Other production cost increases also impacted retreaders in 2001, as natural gas, electric and gasoline prices skyrocketed early in the year. Some of those costs should decline substantially in the first half of 2002, Mr. Bozarth predicted. He believes most retreaders were able to keep their labor increases under 3.5 percent, but many still had to deal with 3- to 4-percent price hikes for raw materials.
In addition to these challenges, growth in the retread industry in 2001 remained flat, largely due to consolidation. The number of retread plants in the U.S. dropped to 1,082 in 2001, from 1,123, according to Mr. Bozarth. Of those, 62 companies own 343 plants while the remaining 739 are owned by 366 companies, an average of two plants per company. Seven percent of the companies control 32 percent of retread plants.
Few franchise changes among independent tire dealers occurred in the past year. Michelin North America Inc.'s rapid growth in retreading slowed to “a virtual standstill” with 39 operating plants in the U.S., Mr. Bozarth reported.
Passenger tire retreading continued its decline with the closing of several small plants and reduced production from some larger plants. Mr. Bozarth said he expects this segment's production to fall to 550,000 units in 2001 from 650,000 units in 2000. For 2002, he predicted that passenger tire retreading would tumble to 470,000 units.
Light truck tire retreading also decreased in 2001 as the low cost and availability of new light truck tires forced many retreaders to concentrate on medium truck sizes. Light truck units slipped to 5.3 million units from 2000's 5.6 million units, and projections indicate further declines to 5 million units in 2002, he said.
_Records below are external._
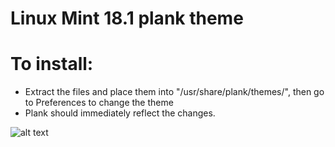 # Linux Mint 18.1 plank theme

# To install:
- Extract the files and place them into "/usr/share/plank/themes/", then go to Preferences to change the theme 
- Plank should immediately reflect the changes.

![alt text](https://github.com/YannickNascimento/Numix-Theme-for-plank/blob/master/plankNumix.png?raw=true)
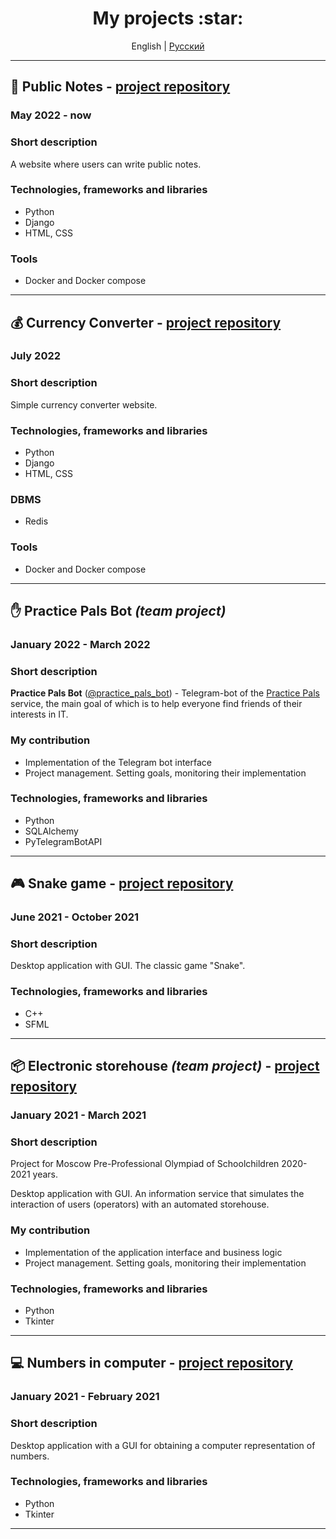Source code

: <h1 align="center">My projects :star:</h1>

<p align="center">
English | <a href="./PROJECTS_RU.md">Русский</a>
</p>

<hr>

## :pencil: Public Notes - [project repository](https://github.com/Yu-Leo/public-notes)
### May 2022 - now

### Short description
A website where users can write public notes.

### Technologies, frameworks and libraries
- Python
- Django
- HTML, CSS

### Tools
- Docker and Docker compose

<hr>

## :moneybag: Currency Converter - [project repository](https://github.com/Yu-Leo/currency-converter)
### July 2022

### Short description
Simple currency converter website.

### Technologies, frameworks and libraries
- Python
- Django
- HTML, CSS

### DBMS
- Redis

### Tools
- Docker and Docker compose

<hr>

## :hand: Practice Pals Bot _(team project)_
### January 2022 - March 2022

### Short description
**Practice Pals Bot** ([@practice_pals_bot](https://t.me/practice_pals_bot)) - Telegram-bot of the [Practice Pals](https://t.me/practicepals) service, the main goal of which is to help everyone find friends of their interests in IT.

### My contribution
- Implementation of the Telegram bot interface
- Project management. Setting goals, monitoring their implementation

### Technologies, frameworks and libraries
- Python
- SQLAlchemy
- PyTelegramBotAPI

<hr>

## :video_game: Snake game - [project repository](https://github.com/Yu-Leo/snake-game)
### June 2021 - October 2021

### Short description
Desktop application with GUI. The classic game "Snake".

### Technologies, frameworks and libraries
- С++
- SFML

<hr>

## :package: Electronic storehouse _(team project)_ - [project repository](https://github.com/W-A-L-L-3/electronic-storehouse) 
### January 2021 - March 2021

### Short description
Project for Moscow Pre-Professional Olympiad of Schoolchildren 2020-2021 years.

Desktop application with GUI. An information service that simulates the interaction of users (operators) with an automated storehouse.

### My contribution
- Implementation of the application interface and business logic
- Project management. Setting goals, monitoring their implementation

### Technologies, frameworks and libraries
- Python
- Tkinter

<hr>

## :computer: Numbers in computer - [project repository](https://github.com/Yu-Leo/numbers-in-computer)
### January 2021 - February 2021

### Short description
Desktop application with a GUI for obtaining a computer representation of numbers.

### Technologies, frameworks and libraries
- Python
- Tkinter

<hr>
Production of medium truck tire retread units and off-the-road units also declined. Medium truck tire retread units fell 5.5 percent from 2000 to 15.6 million. However, Mr. Bozarth said he expected the medium truck tire retread market to recover to 17.1 million units in 2002 based on renewed demand at the end of 2001.
OTR retreading units slid 5.1 percent to 451,000 units in 2001 with recovery expected in 2002 to 473,000 units, according to Mr. Bozarth, noting that some OTR retreaders report that radial tires account for as much as 60 percent of their retread output.
Perhaps the segment of the retread/repair market that fared the best was section repairing, which Mr. Bozarth attributed to the training programs offered by repair material manufacturers that have helped increase technicians' expertise. He said some OTR retreaders who saw a 5-percent decline in retreading output experienced an 8-percent jump in repairing.
Mr. Bozarth cited other positive signs for the new year, including more available workers because of layoffs, improving inspection technology, retreaders rejecting repairs on tires with excessive injuries and a mild winter.
“(Mild weather) should help maintain the growth in retreading seen during the last few months,” Mr. Bozarth wrote. “If the mild weather continues, it should also help keep the price of fuel and heating oils at very affordable levels.”
Viewed from another perspective, retread business in 2001 “stunk” for most dealers but 2002 should be “significantly better,” according to Harvey Brodsky, managing director of the Tire Retread Information Bureau.
Mr. Brodsky told Tire Business most retreaders he has talked to have seen “a definite uptick” in retread sales since Sept. 11, with many saying they had the “best October ever” in sales. An upswing in business, he said, should continue in 2002, particularly because the U.S. government has lifted all regulations that have affected the retreading industry negatively, opening a new door of opportunity for retreaders to service government vehicles.
In the private sector, Mr. Brodsky said fleets are cutting tire costs after a tough year, which bodes well for retreaders.
Although Mr. Bozarth believes that NHTSA will scrutinize retreads more closely in the future, Mr. Brodsky said he doesn't believe that will happen soon because the government is more focused on issues concerning Sept. 11. If Congress should pressure NHTSA to develop more regulations for the retread industry under the TREAD Act, the end result will be a better product, Mr. Brodsky said.